EXERCISE:
What is needed here is an exact copy of all the entries below.

#### PROVIDED DATA ####

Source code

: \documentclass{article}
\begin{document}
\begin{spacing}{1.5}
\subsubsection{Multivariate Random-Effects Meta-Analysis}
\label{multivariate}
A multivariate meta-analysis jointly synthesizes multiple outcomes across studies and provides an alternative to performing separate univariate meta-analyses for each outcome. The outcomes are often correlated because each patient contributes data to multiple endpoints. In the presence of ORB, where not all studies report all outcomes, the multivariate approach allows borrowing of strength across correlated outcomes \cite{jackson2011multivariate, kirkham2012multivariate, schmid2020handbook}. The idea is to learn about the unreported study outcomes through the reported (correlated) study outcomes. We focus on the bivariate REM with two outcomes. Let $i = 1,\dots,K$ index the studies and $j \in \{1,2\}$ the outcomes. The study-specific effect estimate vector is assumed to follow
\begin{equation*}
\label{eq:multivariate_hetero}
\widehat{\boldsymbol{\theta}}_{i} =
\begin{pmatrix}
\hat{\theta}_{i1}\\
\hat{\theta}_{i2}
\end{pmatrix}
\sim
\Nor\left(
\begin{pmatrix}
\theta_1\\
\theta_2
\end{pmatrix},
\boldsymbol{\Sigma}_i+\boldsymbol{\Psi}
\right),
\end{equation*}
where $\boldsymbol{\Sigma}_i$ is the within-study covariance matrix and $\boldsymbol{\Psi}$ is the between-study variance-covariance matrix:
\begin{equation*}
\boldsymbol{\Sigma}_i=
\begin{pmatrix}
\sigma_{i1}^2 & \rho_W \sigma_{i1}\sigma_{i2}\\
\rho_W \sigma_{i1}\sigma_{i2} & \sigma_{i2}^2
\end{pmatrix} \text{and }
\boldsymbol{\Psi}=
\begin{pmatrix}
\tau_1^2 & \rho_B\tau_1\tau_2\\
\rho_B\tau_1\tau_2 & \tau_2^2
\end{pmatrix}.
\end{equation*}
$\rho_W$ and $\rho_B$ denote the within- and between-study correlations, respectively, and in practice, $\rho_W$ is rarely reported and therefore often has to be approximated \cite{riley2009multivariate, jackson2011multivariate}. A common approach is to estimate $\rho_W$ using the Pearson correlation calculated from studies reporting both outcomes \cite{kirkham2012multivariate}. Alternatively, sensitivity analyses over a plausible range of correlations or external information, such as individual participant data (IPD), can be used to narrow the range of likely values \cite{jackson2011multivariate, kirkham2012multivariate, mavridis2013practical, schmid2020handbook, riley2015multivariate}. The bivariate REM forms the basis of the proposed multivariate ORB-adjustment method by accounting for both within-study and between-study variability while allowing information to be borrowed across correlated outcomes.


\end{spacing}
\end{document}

####

WRITTEN RESPONSE:
Source code

: \documentclass{article}
\begin{document}
\begin{spacing}{1.5}
\subsubsection{Multivariate Random-Effects Meta-Analysis}
\label{multivariate}
A multivariate meta-analysis jointly synthesizes multiple outcomes across studies and provides an alternative to performing separate univariate meta-analyses for each outcome. The outcomes are often correlated because each patient contributes data to multiple endpoints. In the presence of ORB, where not all studies report all outcomes, the multivariate approach allows borrowing of strength across correlated outcomes \cite{jackson2011multivariate, kirkham2012multivariate, schmid2020handbook}. The idea is to learn about the unreported study outcomes through the reported (correlated) study outcomes. We focus on the bivariate REM with two outcomes. Let $i = 1,\dots,K$ index the studies and $j \in \{1,2\}$ the outcomes. The study-specific effect estimate vector is assumed to follow
\begin{equation*}
\label{eq:multivariate_hetero}
\widehat{\boldsymbol{\theta}}_{i} =
\begin{pmatrix}
\hat{\theta}_{i1}\\
\hat{\theta}_{i2}
\end{pmatrix}
\sim
\Nor\left(
\begin{pmatrix}
\theta_1\\
\theta_2
\end{pmatrix},
\boldsymbol{\Sigma}_i+\boldsymbol{\Psi}
\right),
\end{equation*}
where $\boldsymbol{\Sigma}_i$ is the within-study covariance matrix and $\boldsymbol{\Psi}$ is the between-study variance-covariance matrix:
\begin{equation*}
\boldsymbol{\Sigma}_i=
\begin{pmatrix}
\sigma_{i1}^2 & \rho_W \sigma_{i1}\sigma_{i2}\\
\rho_W \sigma_{i1}\sigma_{i2} & \sigma_{i2}^2
\end{pmatrix} \text{and }
\boldsymbol{\Psi}=
\begin{pmatrix}
\tau_1^2 & \rho_B\tau_1\tau_2\\
\rho_B\tau_1\tau_2 & \tau_2^2
\end{pmatrix}.
\end{equation*}
$\rho_W$ and $\rho_B$ denote the within- and between-study correlations, respectively, and in practice, $\rho_W$ is rarely reported and therefore often has to be approximated \cite{riley2009multivariate, jackson2011multivariate}. A common approach is to estimate $\rho_W$ using the Pearson correlation calculated from studies reporting both outcomes \cite{kirkham2012multivariate}. Alternatively, sensitivity analyses over a plausible range of correlations or external information, such as individual participant data (IPD), can be used to narrow the range of likely values \cite{jackson2011multivariate, kirkham2012multivariate, mavridis2013practical, schmid2020handbook, riley2015multivariate}. The bivariate REM forms the basis of the proposed multivariate ORB-adjustment method by accounting for both within-study and between-study variability while allowing information to be borrowed across correlated outcomes.


\end{spacing}
\end{document}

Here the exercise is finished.